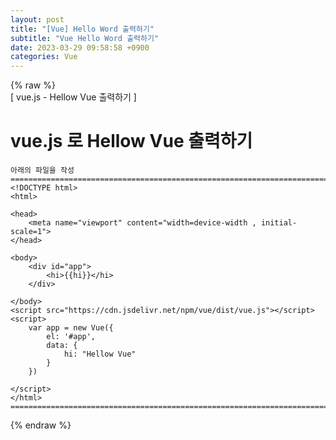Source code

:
 ```yaml
---  
layout: post  
title: "[Vue] Hello Word 출력하기"  
subtitle: "Vue Hello Word 출력하기"  
date: 2023-03-29 09:58:58 +0900  
categories: Vue  
---  
```

{% raw %}  
[ vue.js - Hellow Vue 출력하기 ]  
  
# vue.js 로 Hellow Vue 출력하기  
	아래의 파일을 작성  
	=================================================================================================================  
	<!DOCTYPE html>  
	<html>  
  
	<head>  
		<meta name="viewport" content="width=device-width , initial-scale=1">  
	</head>  
  
	<body>  
		<div id="app">  
			<hi>{{hi}}</hi>  
		</div>  
  
	</body>  
	<script src="https://cdn.jsdelivr.net/npm/vue/dist/vue.js"></script>  
	<script>  
		var app = new Vue({  
			el: '#app',  
			data: {  
				hi: "Hellow Vue"  
			}  
		})  
  
	</script>  
	</html>  
	==========================================================================================================  
{% endraw %}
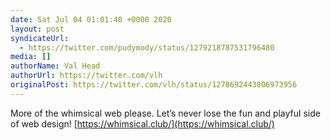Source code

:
 ```yaml
---
date: Sat Jul 04 01:01:40 +0000 2020
layout: post
syndicateUrl:
  - https://twitter.com/pudymody/status/1279218787531796480
media: []
authorName: Val Head
authorUrl: https://twitter.com/vlh
originalPost: https://twitter.com/vlh/status/1278692443806973956
---
```

More of the whimsical web please. Let’s never lose the fun and playful side of web design! [https://whimsical.club/](https://whimsical.club/)

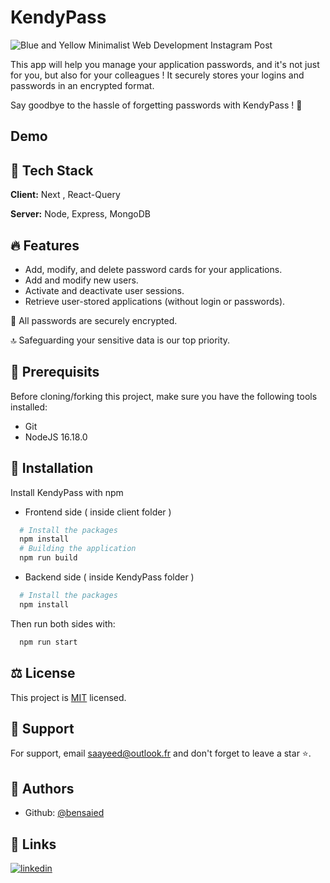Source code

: 
# KendyPass

![Blue and Yellow Minimalist Web Development Instagram Post](https://github.com/bensaied/KendyPass/assets/157906188/80f18cbb-8d95-4310-86c6-0d96951ffac0)

This app will help you manage your application passwords, and it's not just for you, but also for your colleagues ! 
It securely stores your logins and passwords in an encrypted format.

Say goodbye to the hassle of forgetting passwords with KendyPass ! 👋

## Demo



## 🧰 Tech Stack

**Client:** Next , React-Query

**Server:** Node, Express, MongoDB


## 🔥 Features
- Add, modify, and delete password cards for your applications.
- Add and modify new users.
- Activate and deactivate user sessions.
- Retrieve user-stored applications (without login or passwords).

🚩 All passwords are securely encrypted. 

🔝 Safeguarding your sensitive data is our top priority.



## 📑 Prerequisits

Before cloning/forking this project, make sure you have the following tools installed:
- Git
- NodeJS 16.18.0
## 🚀 Installation

Install KendyPass with npm
- Frontend side ( inside client folder )
```bash
  # Install the packages
  npm install 
  # Building the application
  npm run build
```
- Backend side ( inside KendyPass folder )
```bash
  # Install the packages
  npm install 
```
Then run both sides with:
```bash
  npm run start 
```
## ⚖️ License

This project is [MIT](https://choosealicense.com/licenses/mit/) licensed. 


## 💝 Support

For support, email saayeed@outlook.fr and don't forget to leave a star ⭐️.


## 📝 Authors

- Github: [@bensaied](https://www.github.com/bensaied)
## 🔗 Links

[![linkedin](https://img.shields.io/badge/linkedin-0A66C2?style=for-the-badge&logo=linkedin&logoColor=white)](https://www.linkedin.com/in/oussama-ben-saayeed/)


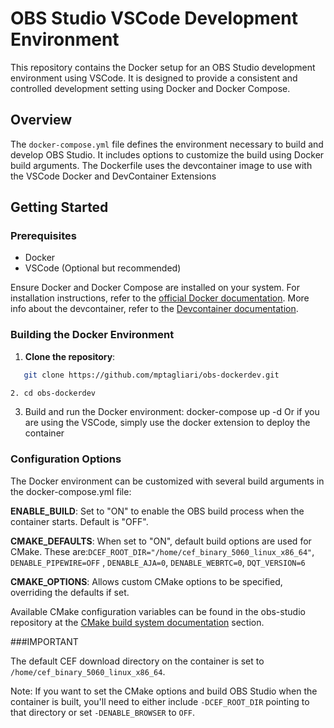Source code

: # OBS Studio VSCode Development Environment

This repository contains the Docker setup for an OBS Studio development environment using VSCode. It is designed to provide a consistent and controlled development setting using Docker and Docker Compose.

## Overview

The `docker-compose.yml` file defines the environment necessary to build and develop OBS Studio. It includes options to customize the build using Docker build arguments.
The Dockerfile uses the devcontainer image to use with the VSCode Docker and DevContainer Extensions

## Getting Started

### Prerequisites

- Docker
- VSCode (Optional but recommended)

Ensure Docker and Docker Compose are installed on your system. For installation instructions, refer to the [official Docker documentation](https://docs.docker.com/get-docker/).
More info about the devcontainer, refer to the [Devcontainer documentation](https://containers.dev).


### Building the Docker Environment

1. **Clone the repository**:
```bash
   git clone https://github.com/mptagliari/obs-dockerdev.git
```
```sh
2. cd obs-dockerdev
```
3. Build and run the Docker environment:
    docker-compose up -d
   Or if you are using the VSCode, simply use the docker extension to deploy the container

### Configuration Options
The Docker environment can be customized with several build arguments in the docker-compose.yml file:

**ENABLE_BUILD**: Set to "ON" to enable the OBS build process when the container starts. Default is "OFF".

**CMAKE_DEFAULTS**: When set to "ON", default build options are used for CMake. These are:`DCEF_ROOT_DIR="/home/cef_binary_5060_linux_x86_64"`, `DENABLE_PIPEWIRE=OFF` , `DENABLE_AJA=0`, `DENABLE_WEBRTC=0`, `DQT_VERSION=6`

**CMAKE_OPTIONS**: Allows custom CMake options to be specified, overriding the defaults if set.

Available CMake configuration variables can be found in the obs-studio repository at the [CMake build system documentation](https://github.com/obsproject/obs-studio/wiki/building-obs-studio#cmake) section. 

###IMPORTANT

The default CEF download directory on the container is set to `/home/cef_binary_5060_linux_x86_64`.

Note: If you want to set the CMake options and build OBS Studio when the container is built, you'll need to either include `-DCEF_ROOT_DIR` pointing to that directory or set `-DENABLE_BROWSER` to `OFF`.
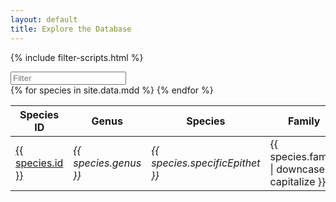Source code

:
 ```yaml
---
layout: default
title: Explore the Database
---
```


{% include filter-scripts.html %}

<script>window.addEventListener('load', goPermalink)</script>

<div class="container text-center">
<div class="row align-items-center justify-content-center">
<div class="col-auto my-2">
<input class="form-control form-control-lg" type="search" id="searchTerm" placeholder="Filter" autocomplete="off">
</div>
</div>
<div class="row align-items-center justify-content-center">
<div class="col">
<div class="table-responsive-md">
<table class="table table-striped table-bordered" id="fullTable">
    <thead class="table-dark">
    <tr class="table-header-row">
        <th class="taxa-sticky-header">Species ID</th>
        <th class="taxa-sticky-header">Genus</th>
        <th class="taxa-sticky-header">Species</th>
        <th class="taxa-sticky-header">Family</th>
        <th class="taxa-sticky-header">Order</th>
    </tr>
    </thead>
    <tbody>
        {% for species in site.data.mdd %}
            <tr>
            <td><a href="taxon/{{ species.id }}">{{ species.id }}</a></td>
            <td><i>{{ species.genus }}</i></td>
            <td><i>{{ species.specificEpithet }}</i></td>
            <td>{{ species.family | downcase | capitalize }}</td>
            <td>{{ species.order | downcase | capitalize }}</td>
            <td style="display: none">{{ species.sciName }}</td>
            <td style="display: none">{{ species.mainCommonName }}</td>
            </tr>
        {% endfor %}
    </tbody>
</table>
</div>
</div>
<script>document.querySelector('#searchTerm').addEventListener('keyup', filterFunc, false);</script>
<script>document.addEventListener('load', filterFunc, false)</script>
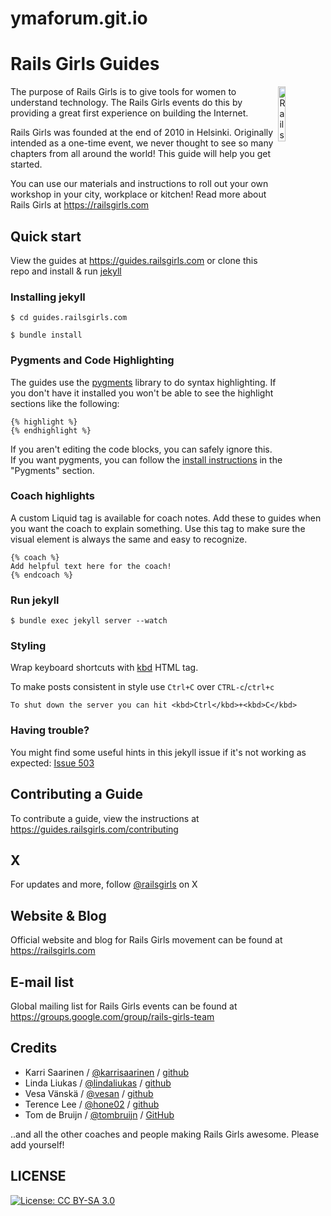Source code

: # ymaforum.git.io
# Rails Girls Guides

<a href="https://railsgirls.com" target="_blank"><img alt="Rails Girls" src="/images/rails-girls-logo.png" width="15%" align="right"></a>

The purpose of Rails Girls is to give tools for women to understand technology. The Rails Girls events do this by providing a great first experience on building the Internet.

Rails Girls was founded at the end of 2010 in Helsinki. Originally intended as a one-time event, we never thought to see so many chapters from all around the world! This guide will help you get started.

You can use our materials and instructions to roll out your own workshop in your city, workplace or kitchen! Read more about Rails Girls at https://railsgirls.com

## Quick start

View the guides at https://guides.railsgirls.com or clone this repo and install & run [jekyll](https://github.com/mojombo/jekyll)

### Installing jekyll

```
$ cd guides.railsgirls.com
```

```
$ bundle install
```

### Pygments and Code Highlighting

The guides use the [pygments](https://pygments.org/) library to do syntax highlighting. If you don't have it installed you won't be able to see the highlight sections like the following:

```
{% highlight %}
{% endhighlight %}
```

If you aren't editing the code blocks, you can safely ignore this. If you want pygments, you can follow the [install instructions](https://jekyllrb.com/docs/installation/) in the "Pygments" section.

### Coach highlights

A custom Liquid tag is available for coach notes. Add these to guides when you want the coach to explain something. Use this tag to make sure the visual element is always the same and easy to recognize.

```
{% coach %}
Add helpful text here for the coach!
{% endcoach %}
```

### Run jekyll

```
$ bundle exec jekyll server --watch
```

### Styling

Wrap keyboard shortcuts with [kbd](https://www.w3.org/wiki/HTML/Elements/kbd) HTML tag.

To make posts consistent in style use `Ctrl+C` over `CTRL-c`/`ctrl+c`

```
To shut down the server you can hit <kbd>Ctrl</kbd>+<kbd>C</kbd>
```

### Having trouble?

You might find some useful hints in this jekyll issue if it's not working as expected: [Issue 503](https://github.com/mojombo/jekyll/issues/503)

## Contributing a Guide

To contribute a guide, view the instructions at https://guides.railsgirls.com/contributing

## X

For updates and more, follow [@railsgirls](https://twitter.com/railsgirls) on X

## Website & Blog

Official website and blog for Rails Girls movement can be found at https://railsgirls.com

## E-mail list

Global mailing list for Rails Girls events can be found at https://groups.google.com/group/rails-girls-team

## Credits

* Karri Saarinen / [@karrisaarinen](https://twitter.com/karrisaarinen) / [github](https://github.com/ksaa)
* Linda Liukas / [@lindaliukas](https://twitter.com/lindaliukas) / [github](https://github.com/lindaliukas)
* Vesa Vänskä / [@vesan](https://twitter.com/vesan) / [github](https://github.com/vesan)
* Terence Lee / [@hone02](https://twitter.com/hone02) / [github](https://github.com/hone)
* Tom de Bruijn / [@tombruijn](https://mastodon.social/@tombruijn) / [GitHub](https://github.com/tombruijn)

..and all the other coaches and people making Rails Girls awesome. Please add yourself!

## LICENSE
[![License: CC BY-SA 3.0](https://licensebuttons.net/l/by-sa/3.0/80x15.png)](https://creativecommons.org/licenses/by-sa/2.0/)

Description of the task> Among the lines above, please count those that contain the string "repository" and write the number by itself.

Answer> 3